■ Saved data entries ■
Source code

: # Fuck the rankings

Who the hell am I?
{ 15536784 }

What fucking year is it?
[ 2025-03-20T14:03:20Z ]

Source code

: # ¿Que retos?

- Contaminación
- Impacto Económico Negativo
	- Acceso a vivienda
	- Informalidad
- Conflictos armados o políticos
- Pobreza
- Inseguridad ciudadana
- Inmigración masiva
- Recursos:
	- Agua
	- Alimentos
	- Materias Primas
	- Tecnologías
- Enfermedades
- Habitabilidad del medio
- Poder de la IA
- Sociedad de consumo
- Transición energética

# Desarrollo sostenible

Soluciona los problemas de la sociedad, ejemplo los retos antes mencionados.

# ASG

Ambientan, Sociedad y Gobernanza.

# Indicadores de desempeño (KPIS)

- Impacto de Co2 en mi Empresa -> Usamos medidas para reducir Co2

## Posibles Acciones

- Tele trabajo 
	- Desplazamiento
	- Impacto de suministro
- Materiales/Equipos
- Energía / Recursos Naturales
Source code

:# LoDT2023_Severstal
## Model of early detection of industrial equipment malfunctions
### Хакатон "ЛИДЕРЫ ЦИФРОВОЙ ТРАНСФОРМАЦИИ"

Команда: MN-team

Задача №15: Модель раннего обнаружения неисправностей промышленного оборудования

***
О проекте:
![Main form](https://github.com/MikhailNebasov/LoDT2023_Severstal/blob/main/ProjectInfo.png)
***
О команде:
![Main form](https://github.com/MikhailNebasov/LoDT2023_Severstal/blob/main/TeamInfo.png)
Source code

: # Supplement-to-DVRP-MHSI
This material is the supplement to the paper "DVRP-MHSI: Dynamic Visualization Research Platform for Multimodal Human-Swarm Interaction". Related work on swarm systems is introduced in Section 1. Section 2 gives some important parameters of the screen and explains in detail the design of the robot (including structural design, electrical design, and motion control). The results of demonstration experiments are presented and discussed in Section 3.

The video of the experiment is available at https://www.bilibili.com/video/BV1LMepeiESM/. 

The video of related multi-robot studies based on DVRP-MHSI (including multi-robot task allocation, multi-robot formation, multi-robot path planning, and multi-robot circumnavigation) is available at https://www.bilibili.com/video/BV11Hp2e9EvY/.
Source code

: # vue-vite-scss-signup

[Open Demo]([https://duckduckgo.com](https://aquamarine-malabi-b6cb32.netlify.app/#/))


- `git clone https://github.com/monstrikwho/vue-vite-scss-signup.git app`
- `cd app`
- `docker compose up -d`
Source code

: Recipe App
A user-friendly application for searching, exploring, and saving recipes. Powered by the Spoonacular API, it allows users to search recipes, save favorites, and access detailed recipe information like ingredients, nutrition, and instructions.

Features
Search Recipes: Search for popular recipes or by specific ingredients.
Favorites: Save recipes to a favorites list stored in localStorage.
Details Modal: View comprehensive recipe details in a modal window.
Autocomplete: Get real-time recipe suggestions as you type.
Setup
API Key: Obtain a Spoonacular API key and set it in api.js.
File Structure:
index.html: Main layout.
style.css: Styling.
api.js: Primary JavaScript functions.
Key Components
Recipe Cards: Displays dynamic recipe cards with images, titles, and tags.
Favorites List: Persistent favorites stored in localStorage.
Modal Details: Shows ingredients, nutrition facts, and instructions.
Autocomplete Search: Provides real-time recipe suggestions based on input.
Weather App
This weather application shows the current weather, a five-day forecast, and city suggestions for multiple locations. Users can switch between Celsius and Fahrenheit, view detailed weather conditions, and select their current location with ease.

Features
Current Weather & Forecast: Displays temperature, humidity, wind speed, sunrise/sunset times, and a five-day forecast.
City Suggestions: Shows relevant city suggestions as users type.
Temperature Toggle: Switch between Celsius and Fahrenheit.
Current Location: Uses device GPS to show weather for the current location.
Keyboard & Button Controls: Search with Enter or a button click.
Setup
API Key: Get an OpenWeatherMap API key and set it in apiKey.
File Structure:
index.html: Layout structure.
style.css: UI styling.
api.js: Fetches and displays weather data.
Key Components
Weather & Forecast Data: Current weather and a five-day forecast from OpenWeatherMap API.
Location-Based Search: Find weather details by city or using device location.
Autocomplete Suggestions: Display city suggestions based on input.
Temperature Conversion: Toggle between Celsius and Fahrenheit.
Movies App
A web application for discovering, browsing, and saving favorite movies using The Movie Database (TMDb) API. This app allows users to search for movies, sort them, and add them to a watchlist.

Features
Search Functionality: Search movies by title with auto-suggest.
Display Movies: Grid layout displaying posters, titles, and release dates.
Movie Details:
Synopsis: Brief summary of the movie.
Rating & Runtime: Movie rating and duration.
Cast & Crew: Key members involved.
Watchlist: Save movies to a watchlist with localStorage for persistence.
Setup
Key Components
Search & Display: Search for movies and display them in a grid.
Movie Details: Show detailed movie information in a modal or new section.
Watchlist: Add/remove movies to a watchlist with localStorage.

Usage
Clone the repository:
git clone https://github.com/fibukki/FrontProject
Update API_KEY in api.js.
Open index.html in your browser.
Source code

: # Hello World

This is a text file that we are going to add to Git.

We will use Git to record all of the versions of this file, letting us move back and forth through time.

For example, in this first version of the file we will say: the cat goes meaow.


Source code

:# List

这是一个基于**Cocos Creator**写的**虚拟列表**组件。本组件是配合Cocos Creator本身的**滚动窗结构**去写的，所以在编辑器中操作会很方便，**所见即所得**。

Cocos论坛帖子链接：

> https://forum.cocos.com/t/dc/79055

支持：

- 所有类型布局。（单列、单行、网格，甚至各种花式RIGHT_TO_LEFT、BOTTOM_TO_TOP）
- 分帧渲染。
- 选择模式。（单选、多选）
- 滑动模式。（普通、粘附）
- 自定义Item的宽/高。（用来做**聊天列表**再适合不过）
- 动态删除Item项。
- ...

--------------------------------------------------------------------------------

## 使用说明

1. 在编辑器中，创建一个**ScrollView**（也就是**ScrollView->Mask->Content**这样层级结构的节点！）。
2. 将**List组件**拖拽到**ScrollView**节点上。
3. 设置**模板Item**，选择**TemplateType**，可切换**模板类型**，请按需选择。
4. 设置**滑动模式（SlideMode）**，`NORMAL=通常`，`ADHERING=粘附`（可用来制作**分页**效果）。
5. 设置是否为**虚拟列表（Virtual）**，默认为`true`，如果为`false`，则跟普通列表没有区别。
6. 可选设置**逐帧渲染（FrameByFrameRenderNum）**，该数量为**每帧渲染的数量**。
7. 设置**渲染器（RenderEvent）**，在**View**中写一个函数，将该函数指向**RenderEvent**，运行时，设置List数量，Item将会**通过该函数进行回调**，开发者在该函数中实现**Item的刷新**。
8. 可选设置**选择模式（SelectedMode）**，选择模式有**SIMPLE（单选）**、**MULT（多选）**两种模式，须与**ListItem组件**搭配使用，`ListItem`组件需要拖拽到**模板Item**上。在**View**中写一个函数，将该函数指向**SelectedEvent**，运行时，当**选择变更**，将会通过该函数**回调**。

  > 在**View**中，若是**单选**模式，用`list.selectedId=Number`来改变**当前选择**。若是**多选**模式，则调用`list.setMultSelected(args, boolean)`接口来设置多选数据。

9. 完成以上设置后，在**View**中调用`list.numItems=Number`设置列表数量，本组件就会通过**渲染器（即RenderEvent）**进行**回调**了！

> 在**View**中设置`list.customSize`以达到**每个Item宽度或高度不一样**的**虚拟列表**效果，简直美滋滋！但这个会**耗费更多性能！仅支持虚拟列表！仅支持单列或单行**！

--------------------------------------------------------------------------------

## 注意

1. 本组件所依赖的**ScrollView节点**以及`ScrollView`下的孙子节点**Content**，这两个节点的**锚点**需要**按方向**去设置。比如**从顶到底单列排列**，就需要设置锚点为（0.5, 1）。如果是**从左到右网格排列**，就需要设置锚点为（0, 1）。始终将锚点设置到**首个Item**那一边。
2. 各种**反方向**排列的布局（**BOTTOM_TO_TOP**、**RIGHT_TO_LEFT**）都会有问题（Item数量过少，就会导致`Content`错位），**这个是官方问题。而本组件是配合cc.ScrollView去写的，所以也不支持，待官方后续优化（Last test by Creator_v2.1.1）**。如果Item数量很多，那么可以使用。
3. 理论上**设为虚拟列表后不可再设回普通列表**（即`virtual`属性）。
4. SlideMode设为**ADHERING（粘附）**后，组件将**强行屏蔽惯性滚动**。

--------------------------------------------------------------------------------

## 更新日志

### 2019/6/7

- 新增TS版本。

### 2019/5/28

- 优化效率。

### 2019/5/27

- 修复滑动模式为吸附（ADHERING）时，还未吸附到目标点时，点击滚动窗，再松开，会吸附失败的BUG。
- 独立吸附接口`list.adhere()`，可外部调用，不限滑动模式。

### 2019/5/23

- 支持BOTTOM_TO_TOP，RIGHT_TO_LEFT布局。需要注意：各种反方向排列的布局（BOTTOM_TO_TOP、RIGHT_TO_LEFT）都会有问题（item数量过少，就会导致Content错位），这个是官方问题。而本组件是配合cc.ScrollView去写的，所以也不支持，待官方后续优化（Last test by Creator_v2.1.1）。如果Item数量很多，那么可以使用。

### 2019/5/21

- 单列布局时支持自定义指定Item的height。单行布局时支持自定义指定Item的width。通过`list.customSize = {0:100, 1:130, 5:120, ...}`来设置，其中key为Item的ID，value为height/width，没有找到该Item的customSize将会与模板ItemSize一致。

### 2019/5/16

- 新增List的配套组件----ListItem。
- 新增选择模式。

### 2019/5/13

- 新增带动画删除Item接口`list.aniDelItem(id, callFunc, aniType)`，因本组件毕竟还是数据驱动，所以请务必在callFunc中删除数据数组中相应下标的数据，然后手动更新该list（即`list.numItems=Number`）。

■ EXERCISE GOAL ■
Wherever the string "city" appears in the data above, copy the line it sits in.

■ RESULT FOR THIS TASK ■
This weather application shows the current weather, a five-day forecast, and city suggestions for multiple locations. Users can switch between Celsius and Fahrenheit, view detailed weather conditions, and select their current location with ease.
City Suggestions: Shows relevant city suggestions as users type.
Location-Based Search: Find weather details by city or using device location.
Autocomplete Suggestions: Display city suggestions based on input.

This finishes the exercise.